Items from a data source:

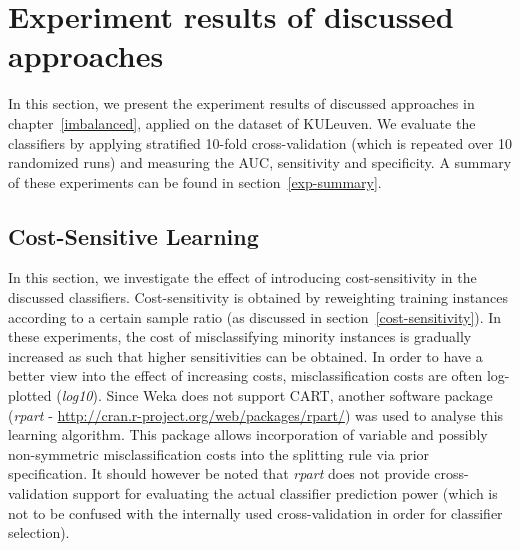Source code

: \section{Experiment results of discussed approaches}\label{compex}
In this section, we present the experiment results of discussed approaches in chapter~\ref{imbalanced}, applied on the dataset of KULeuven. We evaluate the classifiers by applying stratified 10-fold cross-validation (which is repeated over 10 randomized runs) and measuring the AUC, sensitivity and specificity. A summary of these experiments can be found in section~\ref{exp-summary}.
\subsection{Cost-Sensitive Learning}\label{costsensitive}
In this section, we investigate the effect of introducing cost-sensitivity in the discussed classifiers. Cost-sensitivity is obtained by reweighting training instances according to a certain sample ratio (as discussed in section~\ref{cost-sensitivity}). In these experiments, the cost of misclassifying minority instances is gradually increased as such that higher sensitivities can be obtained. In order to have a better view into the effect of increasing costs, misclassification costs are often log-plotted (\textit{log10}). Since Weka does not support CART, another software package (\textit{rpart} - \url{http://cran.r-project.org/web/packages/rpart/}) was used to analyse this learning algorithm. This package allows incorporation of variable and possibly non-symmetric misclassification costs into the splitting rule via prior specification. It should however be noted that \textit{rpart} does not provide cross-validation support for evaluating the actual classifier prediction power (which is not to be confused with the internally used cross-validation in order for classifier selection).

--

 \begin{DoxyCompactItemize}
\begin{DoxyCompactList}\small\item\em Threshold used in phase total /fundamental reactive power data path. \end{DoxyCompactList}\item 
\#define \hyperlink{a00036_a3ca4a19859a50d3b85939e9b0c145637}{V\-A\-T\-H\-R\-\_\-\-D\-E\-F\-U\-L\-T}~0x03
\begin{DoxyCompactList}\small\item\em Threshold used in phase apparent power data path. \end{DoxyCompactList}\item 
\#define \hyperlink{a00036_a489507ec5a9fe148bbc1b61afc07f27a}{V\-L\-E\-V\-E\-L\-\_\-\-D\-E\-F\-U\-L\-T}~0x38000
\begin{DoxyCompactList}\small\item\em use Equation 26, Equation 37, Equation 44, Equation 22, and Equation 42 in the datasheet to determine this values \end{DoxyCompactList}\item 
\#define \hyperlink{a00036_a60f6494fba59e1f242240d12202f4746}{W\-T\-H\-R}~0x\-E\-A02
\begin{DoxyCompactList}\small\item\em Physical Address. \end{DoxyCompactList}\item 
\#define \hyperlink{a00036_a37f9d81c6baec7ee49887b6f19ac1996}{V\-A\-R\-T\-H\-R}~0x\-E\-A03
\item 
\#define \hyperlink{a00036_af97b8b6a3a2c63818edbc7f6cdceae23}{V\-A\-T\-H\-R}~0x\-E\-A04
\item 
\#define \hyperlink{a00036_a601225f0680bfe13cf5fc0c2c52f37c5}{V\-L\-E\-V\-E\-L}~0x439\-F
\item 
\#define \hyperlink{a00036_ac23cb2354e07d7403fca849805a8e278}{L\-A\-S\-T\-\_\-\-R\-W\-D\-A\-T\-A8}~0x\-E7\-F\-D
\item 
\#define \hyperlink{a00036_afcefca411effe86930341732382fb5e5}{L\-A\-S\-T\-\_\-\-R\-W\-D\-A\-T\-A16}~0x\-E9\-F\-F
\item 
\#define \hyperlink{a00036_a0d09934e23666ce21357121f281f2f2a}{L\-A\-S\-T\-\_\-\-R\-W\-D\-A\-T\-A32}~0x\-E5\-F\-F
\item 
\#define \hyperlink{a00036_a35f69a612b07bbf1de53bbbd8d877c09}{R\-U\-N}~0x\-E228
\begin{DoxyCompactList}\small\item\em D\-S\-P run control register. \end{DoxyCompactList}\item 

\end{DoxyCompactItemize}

* TASK BRIEF: Across the data, pull every line containing the string "results".

* RESULT OF THIS TASK:
: \section{Experiment results of discussed approaches}\label{compex}
In this section, we present the experiment results of discussed approaches in chapter~\ref{imbalanced}, applied on the dataset of KULeuven. We evaluate the classifiers by applying stratified 10-fold cross-validation (which is repeated over 10 randomized runs) and measuring the AUC, sensitivity and specificity. A summary of these experiments can be found in section~\ref{exp-summary}.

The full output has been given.